■ YOUR ASSIGNMENT: Repeat each record exactly, skipping the pictures.

------ DATA FOR THE TASK ------

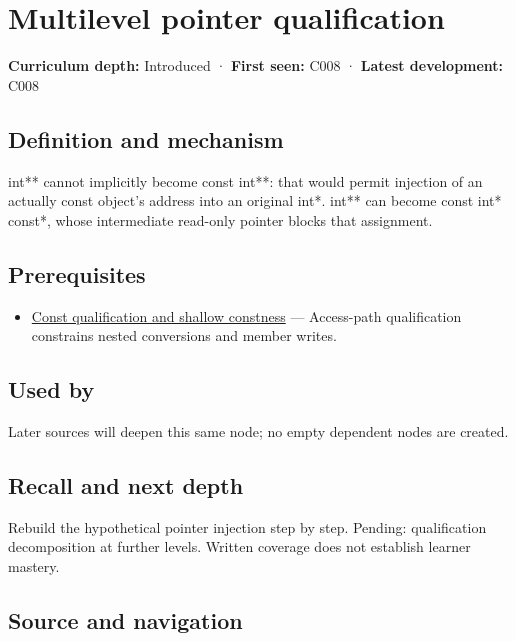 \hypertarget{appendix-5e1a7561cd98}{}
\section{Multilevel pointer qualification}\label{appendix-5e1a7561cd98-multilevel-pointer-qualification}

\textbf{Curriculum depth:} Introduced · \textbf{First seen:} C008 · \textbf{Latest development:} C008

\subsection{Definition and mechanism}\label{appendix-5e1a7561cd98-definition-and-mechanism}

int** cannot implicitly become const int**: that would permit injection of an actually const object's address into an original int*. int** can become const int* const*, whose intermediate read-only pointer blocks that assignment.

\subsection{Prerequisites}\label{appendix-5e1a7561cd98-prerequisites}

\begin{itemize}
\tightlist
\item
  \hyperref[appendix-c25d60fed375]{Const qualification and shallow constness} --- Access-path qualification constrains nested conversions and member writes.
\end{itemize}

\subsection{Used by}\label{appendix-5e1a7561cd98-used-by}

Later sources will deepen this same node; no empty dependent nodes are created.

\subsection{Recall and next depth}\label{appendix-5e1a7561cd98-recall-and-next-depth}

Rebuild the hypothetical pointer injection step by step. Pending: qualification decomposition at further levels. Written coverage does not establish learner mastery.

\subsection{Source and navigation}\label{appendix-5e1a7561cd98-source-and-navigation}


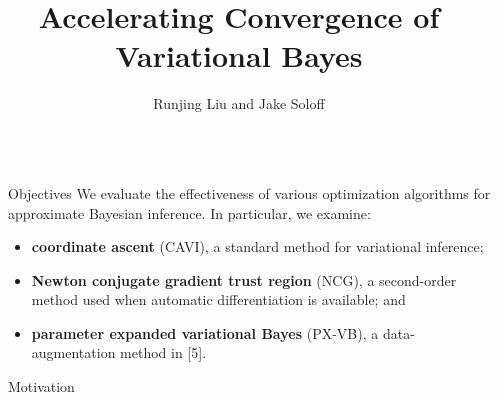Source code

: \documentclass[final]{beamer}
\title{Accelerating Convergence of Variational Bayes} %
\author{Runjing Liu and Jake Soloff} %
\institute{Department of Statistics, UC Berkeley} %
\newlength{\sepwid}
\newlength{\onecolwid}
\begin{document}

\setlength{\belowcaptionskip}{2ex} %
\setlength\belowdisplayshortskip{2ex} %

\begin{frame}[t] %

\begin{columns}[t] %

\begin{column}{\sepwid}\end{column} %

\begin{column}{\onecolwid} %


\begin{alertblock}{Objectives}
We evaluate the effectiveness of various optimization algorithms for approximate Bayesian inference. In particular, we examine: \vspace{-.5em}
\begin{itemize}
\item {\bf coordinate ascent} (CAVI), a standard method for variational inference;
\item {\bf Newton conjugate gradient trust region} (NCG), a second-order method used when automatic differentiation is available; and
\item {\bf parameter expanded variational Bayes} (PX-VB), a data-augmentation method in [5]. 
\end{itemize}


\end{alertblock}


\begin{block}{Motivation}


\end{block}
\end{column}
\end{columns}
\end{frame}
\end{document}
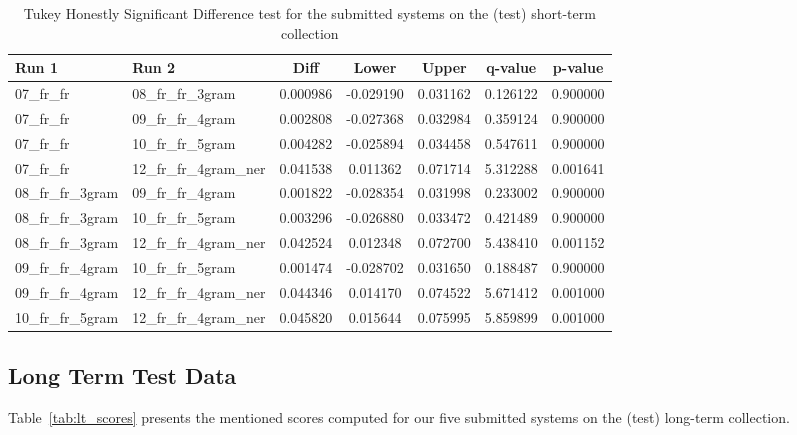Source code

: \begin{table}[h!]
    \centering
    \caption{Tukey Honestly Significant Difference test for the submitted systems on the (test) short-term collection}
    \label{tab:st_comparison}
    \begin{tabular}{|l|l||c|c|c|c|c|}
        \hline
        \textbf{Run 1} & \textbf{Run 2} & \textbf{Diff} & \textbf{Lower} & \textbf{Upper} & \textbf{q-value} & \textbf{p-value} \\ \hline\hline
        07\_fr\_fr & 08\_fr\_fr\_3gram & 0.000986 & -0.029190 & 0.031162 & 0.126122 & 0.900000 \\ \hline
        07\_fr\_fr & 09\_fr\_fr\_4gram & 0.002808 & -0.027368 & 0.032984 & 0.359124 & 0.900000 \\ \hline
        07\_fr\_fr & 10\_fr\_fr\_5gram & 0.004282 & -0.025894 & 0.034458 & 0.547611 & 0.900000 \\ \hline
        07\_fr\_fr & 12\_fr\_fr\_4gram\_ner & 0.041538 & 0.011362 & 0.071714 & 5.312288 & 0.001641 \\ \hline
        08\_fr\_fr\_3gram & 09\_fr\_fr\_4gram & 0.001822 & -0.028354 & 0.031998 & 0.233002 & 0.900000 \\ \hline
        08\_fr\_fr\_3gram & 10\_fr\_fr\_5gram & 0.003296 & -0.026880 & 0.033472 & 0.421489 & 0.900000 \\ \hline
        08\_fr\_fr\_3gram & 12\_fr\_fr\_4gram\_ner & 0.042524 & 0.012348 & 0.072700 & 5.438410 & 0.001152 \\ \hline
        09\_fr\_fr\_4gram & 10\_fr\_fr\_5gram & 0.001474 & -0.028702 & 0.031650 & 0.188487 & 0.900000 \\ \hline
        09\_fr\_fr\_4gram & 12\_fr\_fr\_4gram\_ner & 0.044346 & 0.014170 & 0.074522 & 5.671412 & 0.001000 \\ \hline
        10\_fr\_fr\_5gram & 12\_fr\_fr\_4gram\_ner & 0.045820 & 0.015644 & 0.075995 & 5.859899 & 0.001000 \\ \hline
    \end{tabular}
\end{table}

\subsection{Long Term Test Data}\label{subsec:long_term}

Table~\ref{tab:lt_scores} presents the mentioned scores computed for our five submitted systems on the (test)
long-term collection.\\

------

■ EXERCISE SOLUTION:
 \hypertarget{appendix-5e1a7561cd98}{}
\section{Multilevel pointer qualification}\label{appendix-5e1a7561cd98-multilevel-pointer-qualification}

\textbf{Curriculum depth:} Introduced · \textbf{First seen:} C008 · \textbf{Latest development:} C008

\subsection{Definition and mechanism}\label{appendix-5e1a7561cd98-definition-and-mechanism}

int** cannot implicitly become const int**: that would permit injection of an actually const object's address into an original int*. int** can become const int* const*, whose intermediate read-only pointer blocks that assignment.

\subsection{Prerequisites}\label{appendix-5e1a7561cd98-prerequisites}

\begin{itemize}
\tightlist
\item
  \hyperref[appendix-c25d60fed375]{Const qualification and shallow constness} --- Access-path qualification constrains nested conversions and member writes.
\end{itemize}

\subsection{Used by}\label{appendix-5e1a7561cd98-used-by}

Later sources will deepen this same node; no empty dependent nodes are created.

\subsection{Recall and next depth}\label{appendix-5e1a7561cd98-recall-and-next-depth}

Rebuild the hypothetical pointer injection step by step. Pending: qualification decomposition at further levels. Written coverage does not establish learner mastery.

\subsection{Source and navigation}\label{appendix-5e1a7561cd98-source-and-navigation}


Source code

: \documentclass[final]{beamer}
\title{Accelerating Convergence of Variational Bayes} %
\author{Runjing Liu and Jake Soloff} %
\institute{Department of Statistics, UC Berkeley} %
\newlength{\sepwid}
\newlength{\onecolwid}
\begin{document}

\setlength{\belowcaptionskip}{2ex} %
\setlength\belowdisplayshortskip{2ex} %

\begin{frame}[t] %

\begin{columns}[t] %

\begin{column}{\sepwid}\end{column} %

\begin{column}{\onecolwid} %


\begin{alertblock}{Objectives}
We evaluate the effectiveness of various optimization algorithms for approximate Bayesian inference. In particular, we examine: \vspace{-.5em}
\begin{itemize}
\item {\bf coordinate ascent} (CAVI), a standard method for variational inference;
\item {\bf Newton conjugate gradient trust region} (NCG), a second-order method used when automatic differentiation is available; and
\item {\bf parameter expanded variational Bayes} (PX-VB), a data-augmentation method in [5]. 
\end{itemize}


\end{alertblock}


\begin{block}{Motivation}


\end{block}
\end{column}
\end{columns}
\end{frame}
\end{document}
Source code

: \begin{table}[h!]
    \centering
    \caption{Tukey Honestly Significant Difference test for the submitted systems on the (test) short-term collection}
    \label{tab:st_comparison}
    \begin{tabular}{|l|l||c|c|c|c|c|}
        \hline
        \textbf{Run 1} & \textbf{Run 2} & \textbf{Diff} & \textbf{Lower} & \textbf{Upper} & \textbf{q-value} & \textbf{p-value} \\ \hline\hline
        07\_fr\_fr & 08\_fr\_fr\_3gram & 0.000986 & -0.029190 & 0.031162 & 0.126122 & 0.900000 \\ \hline
        07\_fr\_fr & 09\_fr\_fr\_4gram & 0.002808 & -0.027368 & 0.032984 & 0.359124 & 0.900000 \\ \hline
        07\_fr\_fr & 10\_fr\_fr\_5gram & 0.004282 & -0.025894 & 0.034458 & 0.547611 & 0.900000 \\ \hline
        07\_fr\_fr & 12\_fr\_fr\_4gram\_ner & 0.041538 & 0.011362 & 0.071714 & 5.312288 & 0.001641 \\ \hline
        08\_fr\_fr\_3gram & 09\_fr\_fr\_4gram & 0.001822 & -0.028354 & 0.031998 & 0.233002 & 0.900000 \\ \hline
        08\_fr\_fr\_3gram & 10\_fr\_fr\_5gram & 0.003296 & -0.026880 & 0.033472 & 0.421489 & 0.900000 \\ \hline
        08\_fr\_fr\_3gram & 12\_fr\_fr\_4gram\_ner & 0.042524 & 0.012348 & 0.072700 & 5.438410 & 0.001152 \\ \hline
        09\_fr\_fr\_4gram & 10\_fr\_fr\_5gram & 0.001474 & -0.028702 & 0.031650 & 0.188487 & 0.900000 \\ \hline
        09\_fr\_fr\_4gram & 12\_fr\_fr\_4gram\_ner & 0.044346 & 0.014170 & 0.074522 & 5.671412 & 0.001000 \\ \hline
        10\_fr\_fr\_5gram & 12\_fr\_fr\_4gram\_ner & 0.045820 & 0.015644 & 0.075995 & 5.859899 & 0.001000 \\ \hline
    \end{tabular}
\end{table}

\subsection{Long Term Test Data}\label{subsec:long_term}

Table~\ref{tab:lt_scores} presents the mentioned scores computed for our five submitted systems on the (test)
long-term collection.\\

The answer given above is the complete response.